Comment des gens aussi savants, aussi crédibles, ont-il pu s'engager à soutenir une politique et un président dont le bilan a tourné au fiasco ? 

Il faut dire qu'en 2012, l'opération avait fait grand bruit parce qu'elle était complètement inédite : quarante économistes – intellectuels, professeurs agrégés et autres académiques, en France et à l'étranger, fort écoutés et auteurs parfois de bestsellers – avaient signé une tribune en première page du Monde, tribune sans ambiguïté appelant à voter pour "le candidat, le plus apte à redresser la France" et ce candidat était François Hollande.

Ils ont donc adoubé le programme économique il y a quatre ans. 

Le problème c'est que François Hollande se retrouve aujourd'hui avec une côte de popularité à 11% (Sondage YouGov), à peine plus haute que son taux de chômage – stagnant à 10%. 

Tous n'avaient pas les mêmes attentes, ni les mêmes réserves, il faut le reconnaître. Certains ont signé ce manifeste par amitié personnelle avec le candidat, d'autres par esprit courtisan pour conquérir tel ou tel poste, ou peut-être encore qu'il y en avait qui pensaient sincèrement que François Hollande, luttant contre la finance et taxant les riches à 75%, allait apporter prospérité et sérénité au pays. 

Toujours est-il que, quatre années plus tard, le résultat économique est décevant. Les chiffres sont terrifiants : déjà 670.000 chômeurs de plus qu'en 2012, un taux de chômage deux fois plus élevé qu'en Allemagne ou au Royaume-Uni. Sans parler d'un management politique désastreux, qui aboutit aujourd'hui à voir la France arrêtée, bloquée ou dans la rue et une majorité de gauche en miette. 

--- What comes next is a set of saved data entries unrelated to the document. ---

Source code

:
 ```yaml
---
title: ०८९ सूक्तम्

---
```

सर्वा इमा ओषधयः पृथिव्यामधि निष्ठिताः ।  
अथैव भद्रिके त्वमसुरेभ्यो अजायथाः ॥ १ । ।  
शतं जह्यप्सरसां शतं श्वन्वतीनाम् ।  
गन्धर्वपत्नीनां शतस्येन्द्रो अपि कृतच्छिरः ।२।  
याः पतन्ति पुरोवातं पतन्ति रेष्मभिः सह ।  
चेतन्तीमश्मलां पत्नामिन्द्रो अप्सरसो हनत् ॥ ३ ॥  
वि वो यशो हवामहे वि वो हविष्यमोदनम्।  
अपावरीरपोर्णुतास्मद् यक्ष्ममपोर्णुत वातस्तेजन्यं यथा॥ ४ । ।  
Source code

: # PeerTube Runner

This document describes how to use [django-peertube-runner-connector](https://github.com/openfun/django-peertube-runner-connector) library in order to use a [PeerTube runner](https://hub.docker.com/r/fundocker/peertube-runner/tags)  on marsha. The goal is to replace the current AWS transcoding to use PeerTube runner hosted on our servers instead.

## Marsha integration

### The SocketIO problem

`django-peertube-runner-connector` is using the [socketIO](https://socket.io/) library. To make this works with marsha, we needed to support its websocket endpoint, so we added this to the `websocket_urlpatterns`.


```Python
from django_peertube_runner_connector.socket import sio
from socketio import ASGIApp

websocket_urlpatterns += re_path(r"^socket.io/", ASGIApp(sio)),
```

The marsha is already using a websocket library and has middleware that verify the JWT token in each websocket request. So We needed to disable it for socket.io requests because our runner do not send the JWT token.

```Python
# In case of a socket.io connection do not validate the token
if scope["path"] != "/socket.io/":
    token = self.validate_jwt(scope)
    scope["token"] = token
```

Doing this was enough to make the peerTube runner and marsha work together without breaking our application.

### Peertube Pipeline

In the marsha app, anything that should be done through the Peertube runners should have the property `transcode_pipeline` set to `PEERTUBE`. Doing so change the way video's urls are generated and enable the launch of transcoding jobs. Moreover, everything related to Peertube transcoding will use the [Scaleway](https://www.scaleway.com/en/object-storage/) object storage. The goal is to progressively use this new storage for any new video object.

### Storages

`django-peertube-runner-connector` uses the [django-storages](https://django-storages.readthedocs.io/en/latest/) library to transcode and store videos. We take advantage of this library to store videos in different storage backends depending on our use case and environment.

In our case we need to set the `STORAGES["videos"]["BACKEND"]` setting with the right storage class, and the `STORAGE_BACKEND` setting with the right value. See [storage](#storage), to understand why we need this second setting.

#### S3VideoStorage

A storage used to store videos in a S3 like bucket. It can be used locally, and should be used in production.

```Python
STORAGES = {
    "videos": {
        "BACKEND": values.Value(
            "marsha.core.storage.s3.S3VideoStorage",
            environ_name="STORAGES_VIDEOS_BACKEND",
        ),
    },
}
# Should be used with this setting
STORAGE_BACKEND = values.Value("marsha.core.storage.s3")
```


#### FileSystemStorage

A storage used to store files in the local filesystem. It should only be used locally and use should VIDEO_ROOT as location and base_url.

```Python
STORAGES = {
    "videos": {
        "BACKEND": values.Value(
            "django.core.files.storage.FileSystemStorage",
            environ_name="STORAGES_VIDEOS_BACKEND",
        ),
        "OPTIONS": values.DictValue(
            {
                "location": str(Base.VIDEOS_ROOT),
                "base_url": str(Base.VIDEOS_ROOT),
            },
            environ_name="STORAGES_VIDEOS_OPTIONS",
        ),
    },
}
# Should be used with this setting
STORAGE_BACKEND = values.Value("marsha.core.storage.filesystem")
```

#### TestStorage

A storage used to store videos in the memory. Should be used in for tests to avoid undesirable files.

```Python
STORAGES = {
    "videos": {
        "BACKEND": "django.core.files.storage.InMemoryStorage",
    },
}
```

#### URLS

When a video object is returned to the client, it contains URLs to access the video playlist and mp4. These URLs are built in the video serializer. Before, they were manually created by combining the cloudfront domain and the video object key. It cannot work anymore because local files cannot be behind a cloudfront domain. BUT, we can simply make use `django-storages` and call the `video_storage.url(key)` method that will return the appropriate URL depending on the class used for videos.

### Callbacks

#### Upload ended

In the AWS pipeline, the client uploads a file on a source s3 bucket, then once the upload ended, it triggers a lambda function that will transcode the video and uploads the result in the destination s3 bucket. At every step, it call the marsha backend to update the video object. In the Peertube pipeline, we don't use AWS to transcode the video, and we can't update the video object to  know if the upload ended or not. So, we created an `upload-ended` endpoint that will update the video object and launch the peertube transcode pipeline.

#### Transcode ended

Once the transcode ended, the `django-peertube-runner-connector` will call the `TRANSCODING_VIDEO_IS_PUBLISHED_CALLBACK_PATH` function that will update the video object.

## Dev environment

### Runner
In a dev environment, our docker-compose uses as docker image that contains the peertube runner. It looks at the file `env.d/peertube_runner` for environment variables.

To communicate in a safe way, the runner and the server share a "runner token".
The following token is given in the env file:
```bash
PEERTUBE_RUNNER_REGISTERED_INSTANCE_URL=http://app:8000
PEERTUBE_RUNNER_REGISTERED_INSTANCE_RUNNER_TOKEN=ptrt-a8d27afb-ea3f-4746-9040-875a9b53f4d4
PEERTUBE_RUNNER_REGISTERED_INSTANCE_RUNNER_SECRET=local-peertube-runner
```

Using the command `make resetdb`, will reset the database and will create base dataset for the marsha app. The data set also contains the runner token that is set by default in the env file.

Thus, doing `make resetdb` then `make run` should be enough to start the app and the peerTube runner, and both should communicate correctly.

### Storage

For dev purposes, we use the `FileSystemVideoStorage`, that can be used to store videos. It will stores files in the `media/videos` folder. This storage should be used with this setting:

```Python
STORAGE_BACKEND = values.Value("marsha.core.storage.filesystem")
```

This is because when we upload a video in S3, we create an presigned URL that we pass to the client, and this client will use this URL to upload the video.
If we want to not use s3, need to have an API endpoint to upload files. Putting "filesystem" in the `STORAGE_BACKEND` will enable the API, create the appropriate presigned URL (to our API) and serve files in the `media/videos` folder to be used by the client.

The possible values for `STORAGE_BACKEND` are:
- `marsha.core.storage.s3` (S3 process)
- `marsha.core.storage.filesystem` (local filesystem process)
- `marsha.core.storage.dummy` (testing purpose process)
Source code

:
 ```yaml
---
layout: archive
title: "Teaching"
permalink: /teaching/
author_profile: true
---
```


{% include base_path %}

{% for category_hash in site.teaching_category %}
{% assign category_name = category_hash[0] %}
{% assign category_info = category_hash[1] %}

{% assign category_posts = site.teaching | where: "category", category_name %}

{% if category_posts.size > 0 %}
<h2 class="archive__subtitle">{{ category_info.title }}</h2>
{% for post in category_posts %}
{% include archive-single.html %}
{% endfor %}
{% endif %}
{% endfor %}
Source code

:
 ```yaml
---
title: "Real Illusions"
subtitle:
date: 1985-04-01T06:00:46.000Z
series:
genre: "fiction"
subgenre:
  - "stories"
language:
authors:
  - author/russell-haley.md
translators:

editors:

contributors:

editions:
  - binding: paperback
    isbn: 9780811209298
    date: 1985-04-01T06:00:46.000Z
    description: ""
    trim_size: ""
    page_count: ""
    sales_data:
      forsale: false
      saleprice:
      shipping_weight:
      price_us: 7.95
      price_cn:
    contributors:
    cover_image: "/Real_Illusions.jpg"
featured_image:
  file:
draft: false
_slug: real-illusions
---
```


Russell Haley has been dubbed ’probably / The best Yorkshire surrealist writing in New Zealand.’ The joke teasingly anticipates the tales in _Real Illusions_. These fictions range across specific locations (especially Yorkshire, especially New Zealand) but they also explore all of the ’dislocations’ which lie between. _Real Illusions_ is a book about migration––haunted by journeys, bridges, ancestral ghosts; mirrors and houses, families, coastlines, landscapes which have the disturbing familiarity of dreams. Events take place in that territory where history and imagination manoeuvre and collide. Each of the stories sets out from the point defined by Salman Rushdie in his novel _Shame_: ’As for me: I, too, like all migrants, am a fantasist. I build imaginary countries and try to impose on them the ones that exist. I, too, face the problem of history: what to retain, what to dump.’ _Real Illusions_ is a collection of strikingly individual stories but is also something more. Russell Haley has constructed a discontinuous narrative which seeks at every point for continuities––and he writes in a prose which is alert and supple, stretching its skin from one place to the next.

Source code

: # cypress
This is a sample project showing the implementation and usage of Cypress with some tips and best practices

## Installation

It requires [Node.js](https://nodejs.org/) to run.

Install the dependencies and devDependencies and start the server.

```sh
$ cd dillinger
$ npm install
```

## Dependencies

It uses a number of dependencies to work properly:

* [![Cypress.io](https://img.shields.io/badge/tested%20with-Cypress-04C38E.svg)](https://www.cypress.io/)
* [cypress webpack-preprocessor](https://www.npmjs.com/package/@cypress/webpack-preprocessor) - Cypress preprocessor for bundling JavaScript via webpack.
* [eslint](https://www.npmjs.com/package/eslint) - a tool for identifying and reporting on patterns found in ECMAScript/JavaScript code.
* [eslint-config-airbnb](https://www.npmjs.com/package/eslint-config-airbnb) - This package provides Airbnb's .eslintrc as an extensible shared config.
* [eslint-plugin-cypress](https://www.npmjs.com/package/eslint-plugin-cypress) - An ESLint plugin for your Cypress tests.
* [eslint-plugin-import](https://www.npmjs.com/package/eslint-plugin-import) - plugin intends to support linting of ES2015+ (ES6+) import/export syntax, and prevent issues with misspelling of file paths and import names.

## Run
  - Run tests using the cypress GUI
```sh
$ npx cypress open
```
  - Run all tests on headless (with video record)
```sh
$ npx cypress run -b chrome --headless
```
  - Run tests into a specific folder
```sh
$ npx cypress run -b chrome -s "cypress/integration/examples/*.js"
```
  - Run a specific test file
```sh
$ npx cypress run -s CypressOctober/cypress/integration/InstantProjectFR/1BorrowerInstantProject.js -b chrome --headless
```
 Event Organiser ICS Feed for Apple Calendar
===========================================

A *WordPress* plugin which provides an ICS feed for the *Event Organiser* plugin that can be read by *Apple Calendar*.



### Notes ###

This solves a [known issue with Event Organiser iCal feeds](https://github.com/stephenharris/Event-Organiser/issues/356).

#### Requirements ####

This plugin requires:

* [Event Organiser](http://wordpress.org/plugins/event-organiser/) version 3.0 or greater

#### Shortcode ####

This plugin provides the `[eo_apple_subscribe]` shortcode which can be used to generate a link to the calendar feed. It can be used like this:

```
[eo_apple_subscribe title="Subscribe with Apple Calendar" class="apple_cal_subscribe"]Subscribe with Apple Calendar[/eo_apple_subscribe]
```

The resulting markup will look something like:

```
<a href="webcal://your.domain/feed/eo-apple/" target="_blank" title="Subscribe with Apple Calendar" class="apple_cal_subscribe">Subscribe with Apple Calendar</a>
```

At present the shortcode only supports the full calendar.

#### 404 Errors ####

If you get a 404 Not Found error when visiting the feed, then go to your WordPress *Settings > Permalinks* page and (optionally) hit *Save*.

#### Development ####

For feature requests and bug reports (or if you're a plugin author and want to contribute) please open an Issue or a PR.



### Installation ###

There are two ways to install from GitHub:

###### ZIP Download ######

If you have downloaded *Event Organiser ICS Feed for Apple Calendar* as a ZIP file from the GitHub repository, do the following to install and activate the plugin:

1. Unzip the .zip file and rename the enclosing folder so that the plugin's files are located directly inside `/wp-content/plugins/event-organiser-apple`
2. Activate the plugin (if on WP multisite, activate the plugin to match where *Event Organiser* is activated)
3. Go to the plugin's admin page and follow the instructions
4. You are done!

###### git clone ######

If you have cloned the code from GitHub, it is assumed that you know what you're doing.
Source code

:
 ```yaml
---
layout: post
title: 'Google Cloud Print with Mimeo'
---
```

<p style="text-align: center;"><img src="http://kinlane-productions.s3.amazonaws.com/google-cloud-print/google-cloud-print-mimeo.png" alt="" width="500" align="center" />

Alors, qu'en pensent-ils aujourd'hui, ces économistes un peu arrogants et bourrés de certitude en 2012, qu'en pensent-ils des faits et des chiffres qui leur donnent tort désormais ?

Thomas Piketty, devenu une star dans le monde entier avec son livre sur les inégalités, est très critique envers la politique du président français depuis 2012, au point d'avoir refusé la légion d‘honneur. "Le moins que l'on puisse dire, explique-t-il, est que Hollande nous aura fait perdre du temps".

Nos économistes sont finalement comme les français globalement déçus et désillusionnés. 

Pour les signataires, globalement, François Hollande s'y est mal pris : en termes de calendrier, de communication, de cohérence, d'Europe aussi. 

Première critique de fond : François Hollande s'est résigné dès le début du quinquennat à appliquer le modèle d'austérité façonné au niveau européen, sans chercher à renégocier le fonctionnement de la zone euro. Pour beaucoup c'était possible. Ne pas l'avoir tenté est une grossière erreur. 

L'économiste Michel Aglietta, professeur à Paris Ouest, souligne l'énorme déconvenue de M. Hollande à l'été 2012. "Les gouvernements ont eu une mauvaise interprétation de la crise grecque en se cachant le fait que le pays était insolvable. La mauvaise politique a été d'aller se coller à l'Allemagne sans réussir à trouver d'alliance avec l'Italie ou l'Espagne"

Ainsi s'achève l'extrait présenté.